Хоть парень и зарекался перед каникулами, что пора оставить терзания и пустые чаяния, жить настоящим, смотреть в будущее, идти дальше (оказалось не так легко!), он знал – скоро чувство вины вновь охватит его.
А предстоящий путь – выстрадать сохранившееся горе, отчаяние, неверие, – тогда, возможно, он сможет через них переступить, отбросить или попросту не обращать никакого внимания, коль они репьями прицепятся к нему.
Но это лишь установка, внушение, а теория и практика (как часто показывает последняя) – не подружки. Сумеет ли он придерживаться продуманного заранее плана и не сломаться, когда раскроется правда об Артуре?
А ведь так (volens-nolens) наверняка и произойдет.
Еще и дядин завет…
Как бы дожить до конца декабря?
IV. Джоконда
Пятница, полдень, 2 июня 1989.
– Эбби! Да стой ты! – Чарли нагнал его. Джоконда заинтересовалась происходящим, тем более погоня происходила посреди ее негласных владений.
– Отстань, Чарли! Я хочу побыть один! – Но теперь к ним еще шла и вырулившая откуда-то с парковки Дебора, она отринула дорожки и разрезала уверенными и широкими зигзагообразными движениями зелень газона.
Альберт остановился; отчего он бежит и куда?

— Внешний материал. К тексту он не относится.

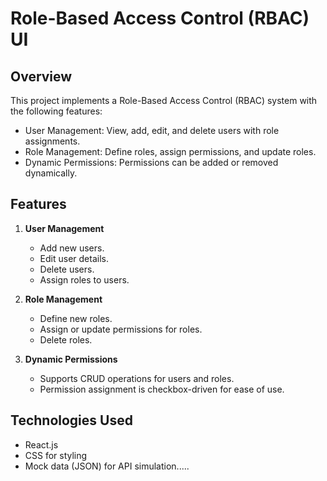 # Role-Based Access Control (RBAC) UI

## Overview

This project implements a Role-Based Access Control (RBAC) system with the following features:
- User Management: View, add, edit, and delete users with role assignments.
- Role Management: Define roles, assign permissions, and update roles.
- Dynamic Permissions: Permissions can be added or removed dynamically.

## Features
1. **User Management**
   - Add new users.
   - Edit user details.
   - Delete users.
   - Assign roles to users.

2. **Role Management**
   - Define new roles.
   - Assign or update permissions for roles.
   - Delete roles.

3. **Dynamic Permissions**
   - Supports CRUD operations for users and roles.
   - Permission assignment is checkbox-driven for ease of use.

## Technologies Used
- React.js
- CSS for styling
- Mock data (JSON) for API simulation.....
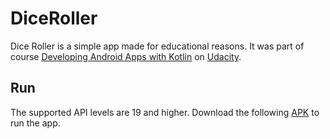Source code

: # DiceRoller

Dice Roller is a simple app made for educational reasons. 
It was part of course [Developing Android Apps with Kotlin](https://www.udacity.com/course/developing-android-apps-with-kotlin--ud9012) on [Udacity](https://www.udacity.com/).

## Run

The supported API levels are 19 and higher. 
Download the following [APK](https://github.com/Nour0700/DiceRoller/raw/public/DiceRoller.apk) to run the app.
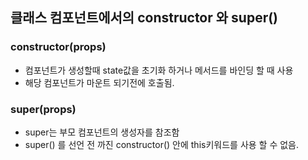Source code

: ## 클래스 컴포넌트에서의 constructor 와 super()

### constructor(props) 
* 컴포넌트가 생성할때 state값을 초기화 하거나 메서드를 바인딩 할 때 사용
* 해당 컴포넌트가 마운트 되기전에 호출됨.

### super(props)
* super는 부모 컴포넌트의 생성자를 참조함
* super() 를 선언 전 까진 constructor() 안에 this키워드를 사용 할 수 없음.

Пока Чарли и Дебора двигались к нему, Эбби рассмотрел черноволосую деву: и лик, и одеяния – свободный кардиган нараспашку, не хватало на нем нескольких пуговиц, оставшиеся пока еще цеплялись к запиллингованной ткани, держались на рвущихся нитях, растянутые карманы утяжелены неким незримым ему содержимым, оттого скособочена эта одежда, покрывающая старую белую футболку под ней, та – такая же застиранная, утопленная не раз в химикалиях Clorox, растянутая и сморщенная – переходила в длинную черную юбку ниже колен, делила Джоконду пополам. Ткани струились по ее голым бледным ногам, еще покачивающимся для дальнейшего рывка, она еще не успела остановиться до конца, как будто думала – а стоит ли это делать? Потрепанные (белые, с въевшейся в швы и прочие мелкие трещинки пылью) кроссовки с безымянной фабрики шаркнули стертыми подошвами несколько раз, и она замерла. Альберт находился столь близко от нее (или она от него, или они друг от друга). Посему красота Джоконды – некоторые картины лучше смотреть издали – поблекла, прямо как ее убогая линялая футболка. Эбби успел заметить на облачении женщины и на ее заскорузлых руках следы краски – белые, красные, синие и зеленые оттиски, их мочили и терли, но они не желали сходить – признак того, что она не оставила живопись и картинный станок.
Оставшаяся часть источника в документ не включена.